Lone Star Unionism, Dissent, and ResistanceLone Star Unionism, Dissent, and Resistance

Other Sides of Civil War Texas

Jesús F. de la Teja

Narrated by Rich Brennan

Available from Audible


Book published by University of Oklahoma Press


Most histories of Civil War Texas—some starring the fabled Hood’s Brigade, Terry’s Texas Rangers, or one or another military figure—depict the Lone Star State as having joined the Confederacy as a matter of course and as having later emerged from the war relatively unscathed. Yet as the contributors to this volume amply demonstrate, the often neglected stories of Texas Unionists and dissenters paint a far more complicated picture. Ranging in time from the late 1850s to the end of Reconstruction, Lone Star Unionism, Dissent, and Resistance restores a missing layer of complexity to the history of Civil War Texas.

The authors—all noted scholars of Texas and Civil War history—show that slaves, freedmen and freedwomen, Tejanos, German immigrants, and white women all took part in the struggle, even though some never found themselves on a battlefield. Their stories depict the Civil War as a conflict not only between North and South but also between neighbors, friends, and family members. By framing their stories in the analytical context of the “long Civil War,” Lone Star Unionism, Dissent, and Resistance reveals how friends and neighbors became enemies and how the resulting violence, often at the hands of secessionists, crossed racial and ethnic lines. The chapters also show how ex-Confederates and their descendants, as well as former slaves, sought to give historical meaning to their experiences and find their place as citizens of the newly re-formed nation.

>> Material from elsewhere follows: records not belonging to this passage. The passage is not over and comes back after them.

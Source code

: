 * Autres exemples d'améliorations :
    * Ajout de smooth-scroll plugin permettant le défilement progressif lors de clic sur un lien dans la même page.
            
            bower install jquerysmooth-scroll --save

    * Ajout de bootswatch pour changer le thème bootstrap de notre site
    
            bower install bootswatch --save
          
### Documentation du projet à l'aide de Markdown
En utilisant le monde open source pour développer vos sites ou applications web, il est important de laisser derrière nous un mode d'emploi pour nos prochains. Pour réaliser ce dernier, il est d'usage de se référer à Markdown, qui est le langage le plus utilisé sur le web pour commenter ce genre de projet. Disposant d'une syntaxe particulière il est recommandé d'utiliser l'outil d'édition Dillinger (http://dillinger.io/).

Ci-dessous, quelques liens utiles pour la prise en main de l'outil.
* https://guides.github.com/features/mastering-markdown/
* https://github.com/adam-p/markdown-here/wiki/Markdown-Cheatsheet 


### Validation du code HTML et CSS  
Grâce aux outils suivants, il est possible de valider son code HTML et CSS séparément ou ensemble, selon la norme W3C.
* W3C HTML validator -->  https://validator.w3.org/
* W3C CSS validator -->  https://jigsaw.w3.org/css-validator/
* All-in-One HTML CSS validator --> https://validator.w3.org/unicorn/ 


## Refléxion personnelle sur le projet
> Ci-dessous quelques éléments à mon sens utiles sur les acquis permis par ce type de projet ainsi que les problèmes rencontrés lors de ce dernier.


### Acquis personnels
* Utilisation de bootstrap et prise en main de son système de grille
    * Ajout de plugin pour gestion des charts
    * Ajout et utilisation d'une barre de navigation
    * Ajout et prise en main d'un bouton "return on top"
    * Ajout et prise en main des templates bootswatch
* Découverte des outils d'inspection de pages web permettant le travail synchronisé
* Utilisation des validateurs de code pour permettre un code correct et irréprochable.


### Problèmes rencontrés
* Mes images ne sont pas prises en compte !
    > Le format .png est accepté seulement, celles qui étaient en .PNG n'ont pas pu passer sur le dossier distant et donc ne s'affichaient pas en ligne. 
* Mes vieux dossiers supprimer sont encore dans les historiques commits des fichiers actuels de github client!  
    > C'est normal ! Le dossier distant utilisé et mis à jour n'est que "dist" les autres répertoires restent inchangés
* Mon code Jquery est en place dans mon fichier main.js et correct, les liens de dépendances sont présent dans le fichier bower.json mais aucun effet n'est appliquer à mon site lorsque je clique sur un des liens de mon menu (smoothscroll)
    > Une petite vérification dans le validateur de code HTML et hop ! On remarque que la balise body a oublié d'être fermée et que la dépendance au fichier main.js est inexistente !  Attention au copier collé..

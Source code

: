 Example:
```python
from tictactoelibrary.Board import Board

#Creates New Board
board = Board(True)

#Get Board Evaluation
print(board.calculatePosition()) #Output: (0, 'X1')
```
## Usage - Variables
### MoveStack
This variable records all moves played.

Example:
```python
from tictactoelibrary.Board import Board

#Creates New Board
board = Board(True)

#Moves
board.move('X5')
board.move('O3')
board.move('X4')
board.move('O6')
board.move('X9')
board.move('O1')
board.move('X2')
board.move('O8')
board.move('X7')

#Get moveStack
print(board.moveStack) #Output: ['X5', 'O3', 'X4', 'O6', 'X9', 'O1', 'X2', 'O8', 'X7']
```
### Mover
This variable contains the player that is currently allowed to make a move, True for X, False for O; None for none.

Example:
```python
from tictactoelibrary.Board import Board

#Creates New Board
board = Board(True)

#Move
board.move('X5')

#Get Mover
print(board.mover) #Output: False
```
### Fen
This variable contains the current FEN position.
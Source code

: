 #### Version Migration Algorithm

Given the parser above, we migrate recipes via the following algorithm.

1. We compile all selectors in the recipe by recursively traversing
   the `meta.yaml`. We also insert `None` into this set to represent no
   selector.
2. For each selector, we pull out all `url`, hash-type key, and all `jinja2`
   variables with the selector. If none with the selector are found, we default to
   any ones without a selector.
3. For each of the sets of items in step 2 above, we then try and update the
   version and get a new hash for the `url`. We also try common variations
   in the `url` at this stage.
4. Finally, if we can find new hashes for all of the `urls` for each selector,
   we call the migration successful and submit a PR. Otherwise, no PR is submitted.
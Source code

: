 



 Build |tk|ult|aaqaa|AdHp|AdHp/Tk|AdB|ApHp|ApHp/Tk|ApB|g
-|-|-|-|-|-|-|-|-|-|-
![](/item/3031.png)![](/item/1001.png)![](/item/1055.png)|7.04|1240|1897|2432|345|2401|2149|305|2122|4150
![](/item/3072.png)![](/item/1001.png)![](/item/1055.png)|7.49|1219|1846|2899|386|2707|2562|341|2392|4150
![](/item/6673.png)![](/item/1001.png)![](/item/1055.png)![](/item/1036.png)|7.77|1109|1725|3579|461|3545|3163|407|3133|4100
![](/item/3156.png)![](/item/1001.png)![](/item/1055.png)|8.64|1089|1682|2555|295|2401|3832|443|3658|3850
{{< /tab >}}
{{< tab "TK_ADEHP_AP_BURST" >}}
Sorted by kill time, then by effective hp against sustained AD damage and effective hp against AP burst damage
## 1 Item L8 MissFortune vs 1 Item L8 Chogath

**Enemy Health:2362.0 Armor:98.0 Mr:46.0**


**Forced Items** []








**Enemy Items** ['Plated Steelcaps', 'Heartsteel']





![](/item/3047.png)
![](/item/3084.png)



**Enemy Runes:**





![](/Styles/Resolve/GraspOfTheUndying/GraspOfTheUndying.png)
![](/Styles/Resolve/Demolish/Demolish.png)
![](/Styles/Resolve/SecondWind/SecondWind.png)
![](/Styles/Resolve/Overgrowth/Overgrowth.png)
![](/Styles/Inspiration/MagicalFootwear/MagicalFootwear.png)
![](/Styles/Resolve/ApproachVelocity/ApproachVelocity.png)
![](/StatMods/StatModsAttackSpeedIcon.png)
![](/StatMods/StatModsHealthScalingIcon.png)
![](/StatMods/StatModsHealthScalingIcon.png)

Concluding with an account of the origins of Juneteenth—the nationally celebrated holiday marking June 19, 1865, when emancipation was announced in Texas—Lone Star Unionism, Dissent, and Resistance challenges the collective historical memory of Civil War Texas and its place in both the Confederacy and the United States. It provides material for a fresh narrative, one including people on the margins of history and dispelling the myth of a monolithically Confederate Texas.

Jesús F. de la Teja is the Jerome H. and Catherine E. Supple Professor of Southwestern Studies at Texas State University in San Marcos. His research focuses on the Spanish colonial through the Republic period of Texas history. He recently edited the volume Tejano Leadership in Mexican and Revolutionary Texas. De la Teja also serves as a consultant for the Texas State History Museum and as a book review editor for the Southwestern Historical Quarterly.

REVIEWS:

“The essays in this book masterfully examine a little-known chapter of Texas history: pro-Union sentiment in the state during the Civil War. This collection shines a bright spotlight on the topic, profoundly increasing our historical understanding of Unionism in Texas. All serious students of Texas history will want a copy.”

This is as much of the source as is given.